Wednesday 2 October 16:00 - 17:30, Small talks
Vyacheslav Zakorzhevsky (Kaspersky)
Rachel G. (National Network to End Domestic Violence)
Part 1 - presentation: "Countering tech abuse together"
Consumer surveillance technology is not new; audio recording devices and security cameras have existed for decades. However, this technology has evolved with the ubiquity of the Internet and the explosion of mobile devices, with the market for surveillance software proliferating. The sale of this software is legal; however, it is often misused as a tool of abuse. It can allow users to monitor employee emails, track one's children, or capture activity from a partner's device.

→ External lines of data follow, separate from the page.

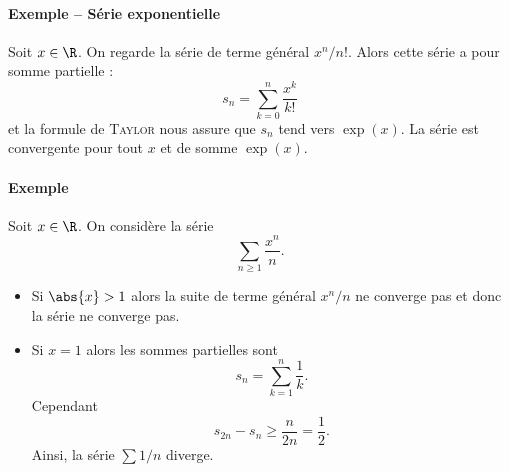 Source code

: \documentclass{mybourbaki}
\begin{document}
\paragraph{Exemple -- Série exponentielle}Soit $x\in \R$. On regarde la série de terme général $x^{n}/n!$. Alors cette série a pour somme partielle : \[s_n = \sum_{k=0}^{n}\frac{x^{k}}{k!}\]et la formule de \textsc{Taylor} nous assure que $s_n$ tend vers $\exp(x)$. La série est convergente pour tout $x$ et de somme $\exp(x)$.

\paragraph{Exemple}Soit $x\in \R$. On considère la série \[ \sum_{n\geq 1}\frac{x^{n}}{n}.\]
\begin{itemize}
\item Si $\abs{x}>1$ alors la suite de terme général $x^{n}/n$ ne converge pas et donc la série ne converge pas.
\item Si $x=1$ alors les sommes partielles sont \[ s_n = \sum_{k=1}^{n}\frac{1}{k}.\]Cependant \[ s_{2n} - s_n \geq \frac{n}{2n} = \frac{1}{2}.\]Ainsi, la série $\sum 1/n$ diverge.
\end{itemize}
\end{document}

It is this last use case that raises significant concern. Sometimes called stalkerware or spouseware, individuals have misused this software to perpetrate harassment, intimate partner surveillance without consent, stalking, and domestic violence. Unfortunately, this tech-enabled abuse is not limited to programs that specifically advertise themselves as tools to spy on your partner; sometimes, legitimate monitoring software can be abused for similar purposes as well. In addition, the regulatory and legal frameworks related to this type of software have yet to act as a sufficient deterrent to this kind of abuse.
Therefore, it is important for the IT security industry to do its part, not only in terms of improving detection of these types of programs on consumer devices, but also in terms of better notifying users of this threat to their privacy. In response, IT security vendors and advocacy organizations are partnering on ways to raise awareness and assist survivors through technical expertise and capacity building. In this presentation, representatives from the U.S. National Network to End Domestic Violence and Kaspersky will discuss the importance of collaboration in addressing tech abuse issues; share initial learnings from said collaboration; review the challenges presented by stalkerware and spouseware; and highlight how survivors can reduce their risk and engage in related safety planning.
Part 2 - workshop: "How can tech help to address the domestic violence issue?"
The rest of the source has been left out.